ZFS is the latest in disk and hybrid storage pool technology from Sun Microsystems. Unlike competing 32 bit file systems, ZFS is a 128-bit file system, allowing for near limitless storage boundaries. ZFS is not a stagnant architecture, but a dynamic one, where changes are happening often to the open source code base.
What's Next in ZFS?
Jeff Bonwick and Bill Moore did a presentation at The Kernel Conference Australia 2009 regarding what was happening next in ZFS. A lot of the features were driven by the Fishworks team as well as Lustre clustering file system.
What are the new enhancements in functionality?
- Enhanced Performance
Enhancements all over the system
- Quotas on a per-user basis
Always had quotas on a per-filesystem basis, originally thought each user would get a filesystem, this does not scale well for thousands of users with many existing management tools
Works with industry standard POSIX based UID's & Names
Works with Microsoft SMB SID's & Names
- Pool Recovery
Disk drives often "out-right lie" to operating system when they re-order the writing of the blocks.
Disk drives often "out-right lie" to operating systems when they receive a "write barrier", indicating that the write was completed, when the write was not completed.
If there is a power outage in the middle of the write, even after a "write barrier" was done, the drive will often silently drop the "write commit", making the OS thinking that the writes were safe, when they were not - resulting in a pool corruption.
Simplification in this area - during a scrub, go back to an earlier uber-block, and correct pool... and never over-write a recently changed transaction group, in the case of a new transaction.
- Triple Parity RAID-Z
Double parity RAID-Z has been around from the beginning (i.e. lose 2 out of 7 drives)
Triple parity RAID-Z allows for disks with bigger, higher, faster high-BER drive usage
Quadruple Parity is on the way (i.e. lose 3 out of 10 drives)
This is very nice capacity enhancement with application, desktop, and server virtualization
- Shadow Migration (aka Brain Slug?)
Pull out that old file server and replace it with a ZFS [NFS] server without any downtime.
- BP Rewrite & Device Removal
- Dynamic LUN Expansion
Before, if a larger drive was inserted, the default behavior was to resize the LUN
During a hot-plug, tell the system admin that the LUN has been resized
Property added to make LUN expansion automatic or manual
- Snapshot Hold property
Enter an arbitrary string for a tag, issue the snapshot, issue a delete, when an "unhold" is done, the destroy is done.
Makes ZFS look sort of like a relational database with transactions.
- Multi-Home Protection
If a pool is shared between two hosts, works great as long as clustering software is flawless.
The Lustre team prototyped a heart-beat protocol on the disk to allow for multi-home-protection inherent in ZFS
- Offline and Remove a separate ZFS Log Device
- Extend Underlying SCSI Framework for Additional SCSI Commands
SCSI "Trim" command, to allow ZFS to direct less wear leveling on unused flash areas, to increase life and performance of flash
- De-Duplicate in a ZFS Send-Receive Stream
This is in the works, to make backups & Restores more efficient
- Hybrid Storage Pools
Makes everything go (alot) faster with a little cache (lower cost) and slower drives (lower cost.)
- Expensive (fast, reliable) Mirrored SSD Enterprise Write Cache for ZFS Intent Logging
- Inexpensive consumer grade SSD cache for block level Read Cache in a ZFS Level 2 ARC
- Inexpensive consumer grade drives with massive disk storage potential with a 5x lower energy consumption
- New Block Allocator
This was a extremely simple 80 line code segment that works well under empty pools, that was finally re-engineered for performance when the pool gets full.

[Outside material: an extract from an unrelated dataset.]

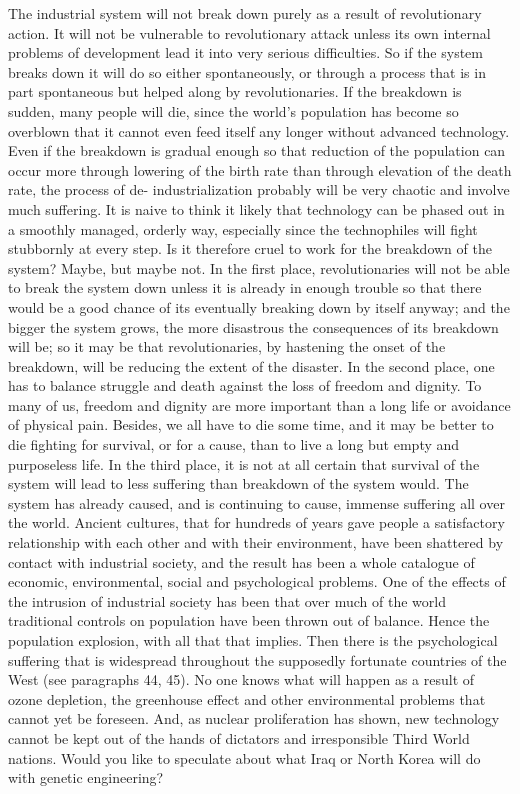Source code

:  The industrial system will not break down purely as a result of revolutionary action. It will not be vulnerable to revolutionary attack unless its own internal problems of development lead it into very serious difficulties. So if the system breaks down it will do so either spontaneously, or through a process that is in part spontaneous but helped along by revolutionaries. If the breakdown is sudden, many people will die, since the world’s population has become so overblown that it cannot even feed itself any longer without advanced technology. Even if the breakdown is gradual enough so that reduction of the population can occur more through lowering of the birth rate than through elevation of the death rate, the process of de- industrialization probably will be very chaotic and involve much suffering. It is naive to think it likely that technology can be phased out in a smoothly managed, orderly way, especially since the technophiles will fight stubbornly at every step. Is it therefore cruel to work for the breakdown of the system? Maybe, but maybe not. In the first place, revolutionaries will not be able to break the system down unless it is already in enough trouble so that there would be a good chance of its eventually breaking down by itself anyway; and the bigger the system grows, the more disastrous the consequences of its breakdown will be; so it may be that revolutionaries, by hastening the onset of the breakdown, will be reducing the extent of the disaster.
 In the second place, one has to balance struggle and death against the loss of freedom and dignity. To many of us, freedom and dignity are more important than a long life or avoidance of physical pain. Besides, we all have to die some time, and it may be better to die fighting for survival, or for a cause, than to live a long but empty and purposeless life.
 In the third place, it is not at all certain that survival of the system will lead to less suffering than breakdown of the system would. The system has already caused, and is continuing to cause, immense suffering all over the world. Ancient cultures, that for hundreds of years gave people a satisfactory relationship with each other and with their environment, have been shattered by contact with industrial society, and the result has been a whole catalogue of economic, environmental, social and psychological problems. One of the effects of the intrusion of industrial society has been that over much of the world traditional controls on population have been thrown out of balance. Hence the population explosion, with all that that implies. Then there is the psychological suffering that is widespread throughout the supposedly fortunate countries of the West (see paragraphs 44, 45). No one knows what will happen as a result of ozone depletion, the greenhouse effect and other environmental problems that cannot yet be foreseen. And, as nuclear proliferation has shown, new technology cannot be kept out of the hands of dictators and irresponsible Third World nations. Would you like to speculate about what Iraq or North Korea will do with genetic engineering?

ZFS will now use both algorithms.
- Raw Scrub
Increase performance by running through the pool and metadata to ensure checksums are validated without uncompressing data in the block.
- Parallel Device Open
- Zero-Copy I/O
From the folks in Lustre cluster storage group requested and implemented the feature.
- Scrub Prefetch
A scrub will now prefetch blocks to increase utilization of the disk and decrease scrub time
- Native iSCSI
This is part of the COMSTAR enhancements. Yes, this is there today, under OpenSolaris, and offers tremendous performance improvements and simplified management
- Sync Mode
NFS benchmarking in Solaris is shown to be slower than Linux, because Linux does not guarantee a write to NFS actually makes it to disk (which violates the NFS protocol specification.) This feature allows Solaris to use a "Linux" mode, where writes are not guaranteed, to increase performance, at the expense of .
- Just-In-Time Decompression
Prefetch hides latency of I/O, but burns CPU. This allows prefetch to get the data without decompressing the data, until needed, to save CPU time, and also conserve kernel memory.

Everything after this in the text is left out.